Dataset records

++++++++++++++++++++

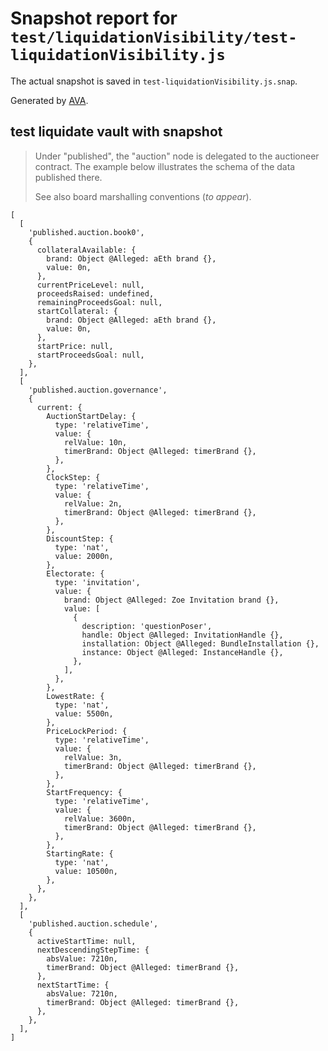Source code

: # Snapshot report for `test/liquidationVisibility/test-liquidationVisibility.js`

The actual snapshot is saved in `test-liquidationVisibility.js.snap`.

Generated by [AVA](https://avajs.dev).

## test liquidate vault with snapshot

> Under "published", the "auction" node is delegated to the auctioneer contract.
> The example below illustrates the schema of the data published there.
> 
> See also board marshalling conventions (_to appear_).

    [
      [
        'published.auction.book0',
        {
          collateralAvailable: {
            brand: Object @Alleged: aEth brand {},
            value: 0n,
          },
          currentPriceLevel: null,
          proceedsRaised: undefined,
          remainingProceedsGoal: null,
          startCollateral: {
            brand: Object @Alleged: aEth brand {},
            value: 0n,
          },
          startPrice: null,
          startProceedsGoal: null,
        },
      ],
      [
        'published.auction.governance',
        {
          current: {
            AuctionStartDelay: {
              type: 'relativeTime',
              value: {
                relValue: 10n,
                timerBrand: Object @Alleged: timerBrand {},
              },
            },
            ClockStep: {
              type: 'relativeTime',
              value: {
                relValue: 2n,
                timerBrand: Object @Alleged: timerBrand {},
              },
            },
            DiscountStep: {
              type: 'nat',
              value: 2000n,
            },
            Electorate: {
              type: 'invitation',
              value: {
                brand: Object @Alleged: Zoe Invitation brand {},
                value: [
                  {
                    description: 'questionPoser',
                    handle: Object @Alleged: InvitationHandle {},
                    installation: Object @Alleged: BundleInstallation {},
                    instance: Object @Alleged: InstanceHandle {},
                  },
                ],
              },
            },
            LowestRate: {
              type: 'nat',
              value: 5500n,
            },
            PriceLockPeriod: {
              type: 'relativeTime',
              value: {
                relValue: 3n,
                timerBrand: Object @Alleged: timerBrand {},
              },
            },
            StartFrequency: {
              type: 'relativeTime',
              value: {
                relValue: 3600n,
                timerBrand: Object @Alleged: timerBrand {},
              },
            },
            StartingRate: {
              type: 'nat',
              value: 10500n,
            },
          },
        },
      ],
      [
        'published.auction.schedule',
        {
          activeStartTime: null,
          nextDescendingStepTime: {
            absValue: 7210n,
            timerBrand: Object @Alleged: timerBrand {},
          },
          nextStartTime: {
            absValue: 7210n,
            timerBrand: Object @Alleged: timerBrand {},
          },
        },
      ],
    ]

++++++++++++++++++++

● **PROBLEM**
What you should produce is an exact copy of the records, with the pictures left out.

● **FINAL ANSWER**
Source code

: # Snapshot report for `test/liquidationVisibility/test-liquidationVisibility.js`

The actual snapshot is saved in `test-liquidationVisibility.js.snap`.

Generated by [AVA](https://avajs.dev).

## test liquidate vault with snapshot

> Under "published", the "auction" node is delegated to the auctioneer contract.
> The example below illustrates the schema of the data published there.
> 
> See also board marshalling conventions (_to appear_).

    [
      [
        'published.auction.book0',
        {
          collateralAvailable: {
            brand: Object @Alleged: aEth brand {},
            value: 0n,
          },
          currentPriceLevel: null,
          proceedsRaised: undefined,
          remainingProceedsGoal: null,
          startCollateral: {
            brand: Object @Alleged: aEth brand {},
            value: 0n,
          },
          startPrice: null,
          startProceedsGoal: null,
        },
      ],
      [
        'published.auction.governance',
        {
          current: {
            AuctionStartDelay: {
              type: 'relativeTime',
              value: {
                relValue: 10n,
                timerBrand: Object @Alleged: timerBrand {},
              },
            },
            ClockStep: {
              type: 'relativeTime',
              value: {
                relValue: 2n,
                timerBrand: Object @Alleged: timerBrand {},
              },
            },
            DiscountStep: {
              type: 'nat',
              value: 2000n,
            },
            Electorate: {
              type: 'invitation',
              value: {
                brand: Object @Alleged: Zoe Invitation brand {},
                value: [
                  {
                    description: 'questionPoser',
                    handle: Object @Alleged: InvitationHandle {},
                    installation: Object @Alleged: BundleInstallation {},
                    instance: Object @Alleged: InstanceHandle {},
                  },
                ],
              },
            },
            LowestRate: {
              type: 'nat',
              value: 5500n,
            },
            PriceLockPeriod: {
              type: 'relativeTime',
              value: {
                relValue: 3n,
                timerBrand: Object @Alleged: timerBrand {},
              },
            },
            StartFrequency: {
              type: 'relativeTime',
              value: {
                relValue: 3600n,
                timerBrand: Object @Alleged: timerBrand {},
              },
            },
            StartingRate: {
              type: 'nat',
              value: 10500n,
            },
          },
        },
      ],
      [
        'published.auction.schedule',
        {
          activeStartTime: null,
          nextDescendingStepTime: {
            absValue: 7210n,
            timerBrand: Object @Alleged: timerBrand {},
          },
          nextStartTime: {
            absValue: 7210n,
            timerBrand: Object @Alleged: timerBrand {},
          },
        },
      ],
    ]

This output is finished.